___ Available data ___

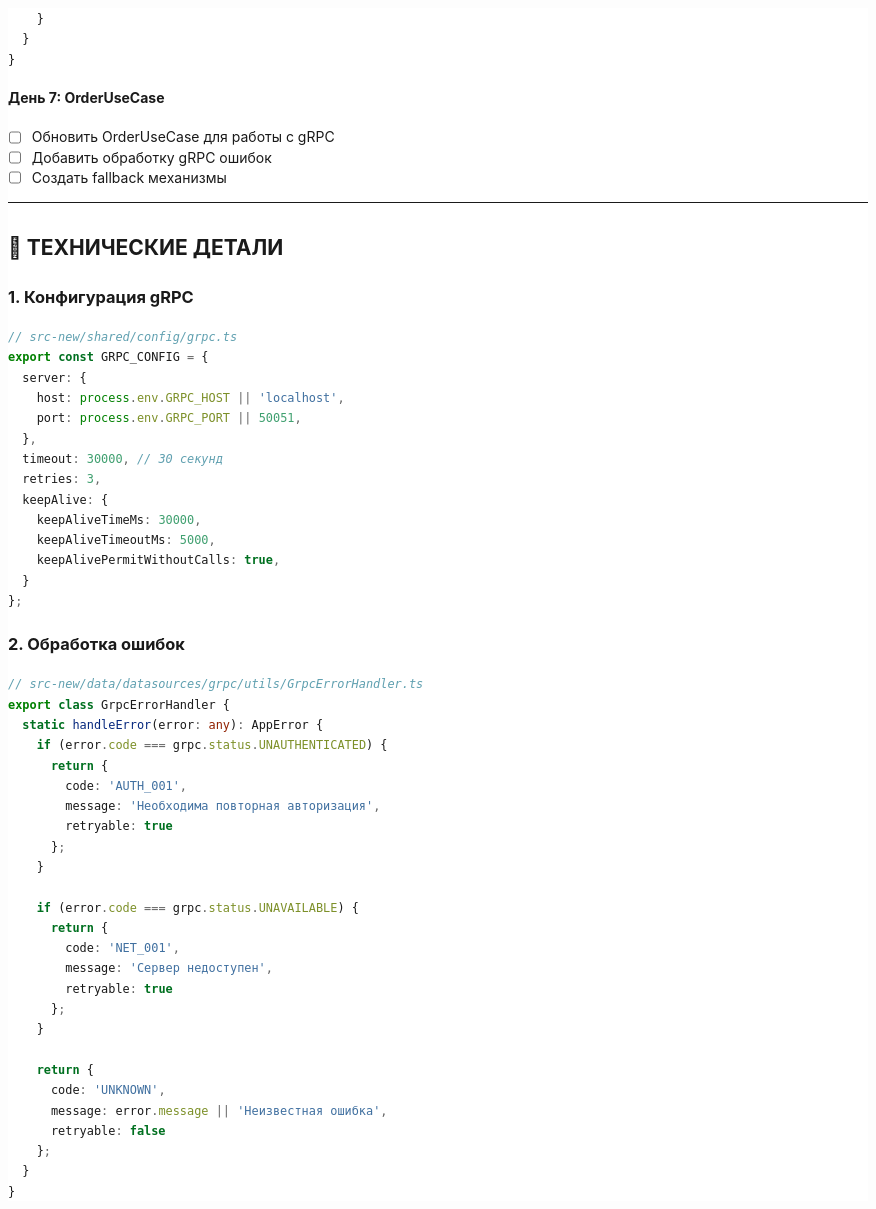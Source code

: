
 ```typescript
    }
  }
}
```

#### **День 7: OrderUseCase**
- [ ] Обновить OrderUseCase для работы с gRPC
- [ ] Добавить обработку gRPC ошибок
- [ ] Создать fallback механизмы

---

## 🔧 **ТЕХНИЧЕСКИЕ ДЕТАЛИ**

### **1. Конфигурация gRPC**

```typescript
// src-new/shared/config/grpc.ts
export const GRPC_CONFIG = {
  server: {
    host: process.env.GRPC_HOST || 'localhost',
    port: process.env.GRPC_PORT || 50051,
  },
  timeout: 30000, // 30 секунд
  retries: 3,
  keepAlive: {
    keepAliveTimeMs: 30000,
    keepAliveTimeoutMs: 5000,
    keepAlivePermitWithoutCalls: true,
  }
};
```

### **2. Обработка ошибок**

```typescript
// src-new/data/datasources/grpc/utils/GrpcErrorHandler.ts
export class GrpcErrorHandler {
  static handleError(error: any): AppError {
    if (error.code === grpc.status.UNAUTHENTICATED) {
      return {
        code: 'AUTH_001',
        message: 'Необходима повторная авторизация',
        retryable: true
      };
    }
    
    if (error.code === grpc.status.UNAVAILABLE) {
      return {
        code: 'NET_001',
        message: 'Сервер недоступен',
        retryable: true
      };
    }

    return {
      code: 'UNKNOWN',
      message: error.message || 'Неизвестная ошибка',
      retryable: false
    };
  }
}
```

___

### [Work task]
For every line above that holds the word "message", report the whole line.

### [Output below]
        message: 'Необходима повторная авторизация',
        message: 'Сервер недоступен',
      message: error.message || 'Неизвестная ошибка',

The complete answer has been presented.